Скошенные луга выгорели под солнцем, хлеб в полях созрел, пора косить, молотить – началась бесконечная августовская страда, когда встаешь на заре и работаешь дотемна. Соломенная шляпа слабо защищает от палящего солнца, плечи Дэниела и шея сзади уже сожжены до волдырей, поскольку он целыми днями махал в поле косой, страдая от непрерывных укусов насекомых и едкого пота, которым пропиталась вся его одежда. Он часто думал о той новой жизни, которая вот-вот должна была начаться, и пытался представить себе, каково это будет – жить и работать где-то в другом месте, расставшись со всем тем, что он знает с рождения. Думал иногда с тревогой, а иногда с восторгом. Ничего, скоро он каждую ночь будет спать в объятиях Сары, своей жены. Они оба считали дни, украдкой обмениваясь улыбками и взглядами и ожидая вестей от преподобного Уолша.

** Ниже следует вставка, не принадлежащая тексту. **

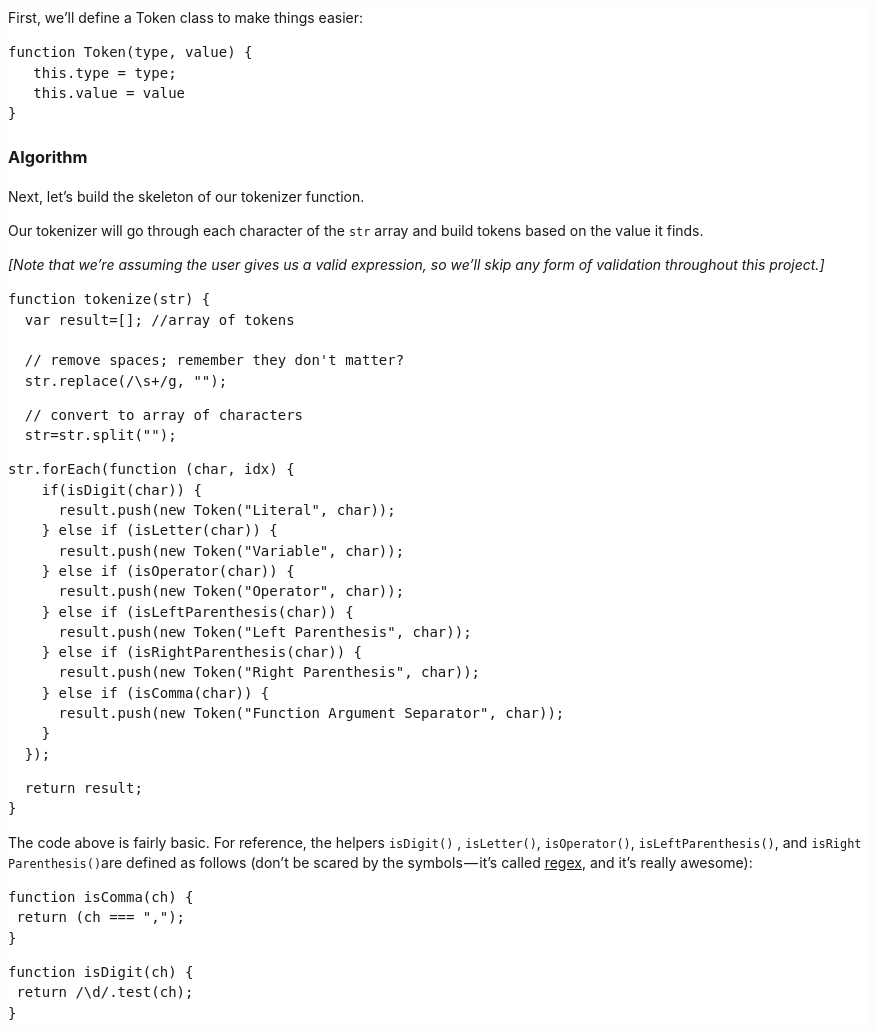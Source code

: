 First, we’ll define a Token class to make things easier:

<pre name="a45a" id="a45a" class="graf graf--pre graf-after--p">function Token(type, value) {  
   this.type = type;  
   this.value = value  
}</pre>

### Algorithm

Next, let’s build the skeleton of our tokenizer function.

Our tokenizer will go through each character of the `str` array and build tokens based on the value it finds.

_[Note that we’re assuming the user gives us a valid expression, so we’ll skip any form of validation throughout this project.]_

<pre name="c6b7" id="c6b7" class="graf graf--pre graf-after--p">function tokenize(str) {  
  var result=[]; //array of tokens  

  // remove spaces; remember they don't matter?  
  str.replace(/\s+/g, "");</pre>

<pre name="6403" id="6403" class="graf graf--pre graf-after--pre">  // convert to array of characters  
  str=str.split("");</pre>

<pre name="43fd" id="43fd" class="graf graf--pre graf-after--pre">str.forEach(function (char, idx) {  
    if(isDigit(char)) {  
      result.push(new Token("Literal", char));  
    } else if (isLetter(char)) {  
      result.push(new Token("Variable", char));  
    } else if (isOperator(char)) {  
      result.push(new Token("Operator", char));  
    } else if (isLeftParenthesis(char)) {  
      result.push(new Token("Left Parenthesis", char));  
    } else if (isRightParenthesis(char)) {  
      result.push(new Token("Right Parenthesis", char));  
    } else if (isComma(char)) {  
      result.push(new Token("Function Argument Separator", char));  
    }  
  });</pre>

<pre name="194d" id="194d" class="graf graf--pre graf-after--pre">  return result;  
}</pre>

The code above is fairly basic. For reference, the helpers `isDigit()` , `isLetter()`, `isOperator()`, `isLeftParenthesis()`, and `isRightParenthesis()`are defined as follows (don’t be scared by the symbols — it’s called [regex](http://www.regular-expressions.info/), and it’s really awesome):

<pre name="5d6e" id="5d6e" class="graf graf--pre graf-after--p">function isComma(ch) {  
 return (ch === ",");  
}</pre>

<pre name="b484" id="b484" class="graf graf--pre graf-after--pre">function isDigit(ch) {  
 return /\d/.test(ch);  
}</pre>
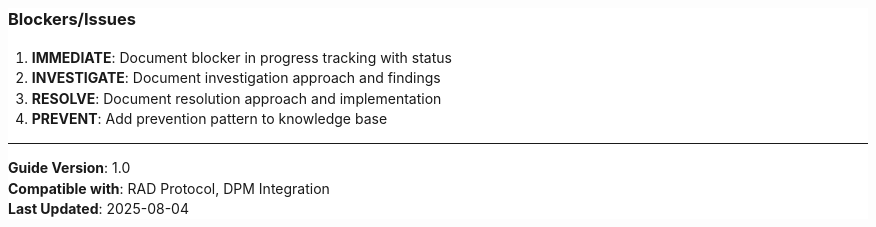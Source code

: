 ### Blockers/Issues
1. **IMMEDIATE**: Document blocker in progress tracking with status
2. **INVESTIGATE**: Document investigation approach and findings
3. **RESOLVE**: Document resolution approach and implementation
4. **PREVENT**: Add prevention pattern to knowledge base

---
**Guide Version**: 1.0  
**Compatible with**: RAD Protocol, DPM Integration  
**Last Updated**: 2025-08-04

Когда Дэниел, разгоряченный, измученный и грязный, вернулся с поля домой, то увидел, что на пороге стоит кувшин с водой.
Он прекрасно знал, для чего он там поставлен, но все же спросил осипшим голосом:
– Это еще что такое?
Отец смущенно кашлянул, но посмотрел ему прямо в глаза:
– Ты сам знаешь, что это такое. – Отец потопал ногами, отряхивая пыль с сапог.